══ TASK INPUTS

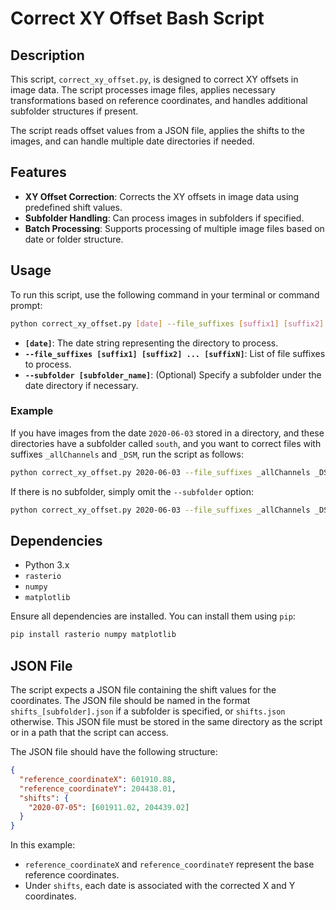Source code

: 
# Correct XY Offset Bash Script

## Description
This script, `correct_xy_offset.py`, is designed to correct XY offsets in image data. The script processes image files, applies necessary transformations based on reference coordinates, and handles additional subfolder structures if present.

The script reads offset values from a JSON file, applies the shifts to the images, and can handle multiple date directories if needed.

## Features
- **XY Offset Correction**: Corrects the XY offsets in image data using predefined shift values.
- **Subfolder Handling**: Can process images in subfolders if specified.
- **Batch Processing**: Supports processing of multiple image files based on date or folder structure.

## Usage
To run this script, use the following command in your terminal or command prompt:

```bash
python correct_xy_offset.py [date] --file_suffixes [suffix1] [suffix2] ... [suffixN] --subfolder [subfolder_name]
```

- **`[date]`**: The date string representing the directory to process.
- **`--file_suffixes [suffix1] [suffix2] ... [suffixN]`**: List of file suffixes to process.
- **`--subfolder [subfolder_name]`**: (Optional) Specify a subfolder under the date directory if necessary.

### Example

If you have images from the date `2020-06-03` stored in a directory, and these directories have a subfolder called `south`, and you want to correct files with suffixes `_allChannels` and `_DSM`, run the script as follows:

```bash
python correct_xy_offset.py 2020-06-03 --file_suffixes _allChannels _DSM --subfolder south
```

If there is no subfolder, simply omit the `--subfolder` option:

```bash
python correct_xy_offset.py 2020-06-03 --file_suffixes _allChannels _DSM
```

## Dependencies
- Python 3.x
- `rasterio`
- `numpy`
- `matplotlib`

Ensure all dependencies are installed. You can install them using `pip`:

```bash
pip install rasterio numpy matplotlib
```

## JSON File
The script expects a JSON file containing the shift values for the coordinates. The JSON file should be named in the format `shifts_[subfolder].json` if a subfolder is specified, or `shifts.json` otherwise. This JSON file must be stored in the same directory as the script or in a path that the script can access.

The JSON file should have the following structure:


```json
{
  "reference_coordinateX": 601910.88,
  "reference_coordinateY": 204438.01,
  "shifts": {
    "2020-07-05": [601911.02, 204439.02]
  }
}
```

In this example:
- `reference_coordinateX` and `reference_coordinateY` represent the base reference coordinates.
- Under `shifts`, each date is associated with the corrected X and Y coordinates.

════

# WHAT THE TASK REQUIRES
Which lines in the data above hold the string "with"? Return each of them.

# ANSWER FOR THIS EXERCISE
If you have images from the date `2020-06-03` stored in a directory, and these directories have a subfolder called `south`, and you want to correct files with suffixes `_allChannels` and `_DSM`, run the script as follows:
- Under `shifts`, each date is associated with the corrected X and Y coordinates.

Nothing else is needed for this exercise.